Not only are local TV stations paying an estimated quarter-million dollars per month in unplanned expenses to keep their analog broadcasts going; the stations are attempting to improve upon the shaky digital-signal strength in so-called dark areas around Tucson for the relatively small percentage of people who don't have cable or satellite TV.
Furthermore, the government's converter-box concept has proven to be a bit annoying for many people who have opted to use them--thanks to both the absurdity of the confusing coupon-expiration plan, and the difficulties faced by some in actually getting the converter boxes to work.

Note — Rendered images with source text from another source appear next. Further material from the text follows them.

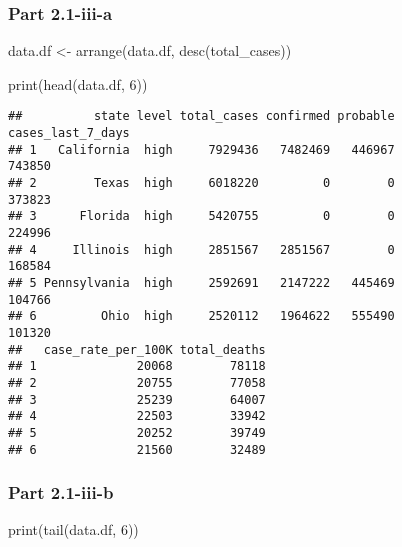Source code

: \documentclass[
]{article}
\newenvironment{Shaded}{\begin{snugshade}}{\end{snugshade}}
\newcommand{\DecValTok}[1]{\textcolor[rgb]{0.00,0.00,0.81}{#1}}
\newcommand{\FunctionTok}[1]{\textcolor[rgb]{0.00,0.00,0.00}{#1}}
\newcommand{\NormalTok}[1]{#1}
\newcommand{\OtherTok}[1]{\textcolor[rgb]{0.56,0.35,0.01}{#1}}
\begin{document}
\hypertarget{part-2.1-iii-a}{%
\subsubsection{Part 2.1-iii-a}\label{part-2.1-iii-a}}

\begin{Shaded}
\begin{Highlighting}[]
\NormalTok{data.df }\OtherTok{\textless{}{-}} \FunctionTok{arrange}\NormalTok{(data.df, }\FunctionTok{desc}\NormalTok{(total\_cases))}

\FunctionTok{print}\NormalTok{(}\FunctionTok{head}\NormalTok{(data.df, }\DecValTok{6}\NormalTok{))}
\end{Highlighting}
\end{Shaded}

\begin{verbatim}
##          state level total_cases confirmed probable cases_last_7_days
## 1   California  high     7929436   7482469   446967            743850
## 2        Texas  high     6018220         0        0            373823
## 3      Florida  high     5420755         0        0            224996
## 4     Illinois  high     2851567   2851567        0            168584
## 5 Pennsylvania  high     2592691   2147222   445469            104766
## 6         Ohio  high     2520112   1964622   555490            101320
##   case_rate_per_100K total_deaths
## 1              20068        78118
## 2              20755        77058
## 3              25239        64007
## 4              22503        33942
## 5              20252        39749
## 6              21560        32489
\end{verbatim}

\hypertarget{part-2.1-iii-b}{%
\subsubsection{Part 2.1-iii-b}\label{part-2.1-iii-b}}

\begin{Shaded}
\begin{Highlighting}[]
\FunctionTok{print}\NormalTok{(}\FunctionTok{tail}\NormalTok{(data.df, }\DecValTok{6}\NormalTok{))}
\end{Highlighting}
\end{Shaded}
\end{document}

David Bayardo is a studio technician at KGUN Channel 9. Lately, that position has required more than just his on-the-job duties; it has also come with the unforeseen duty of being the guy who has to help his friends and family members in the ways of boxes, adapters and connections: He's the technically savvy one, or that's what his friends like to say when they don't want to deal with the gadgetry.
But even for him, the converter box is a royal pain, and he doesn't like the way the government's ad campaign brushes over some of the potential difficulties--most notably, an irritating reset function that's inherent with the converter box.
"They tell people it's just like your old antenna, but the problem is the box scans the channels, so you have to scan the channel on the box to see if it goes in, and then rescan the whole thing again (if a channel is not picked up)," Bayardo said, proving that even explanations of the converter-box confusion can be confusing.
In other words: The converter box scans for channels; if a channel is not picked up, then you have to make antenna adjustments, and reset the converter box re-scan for channels, repeating the process as necessary.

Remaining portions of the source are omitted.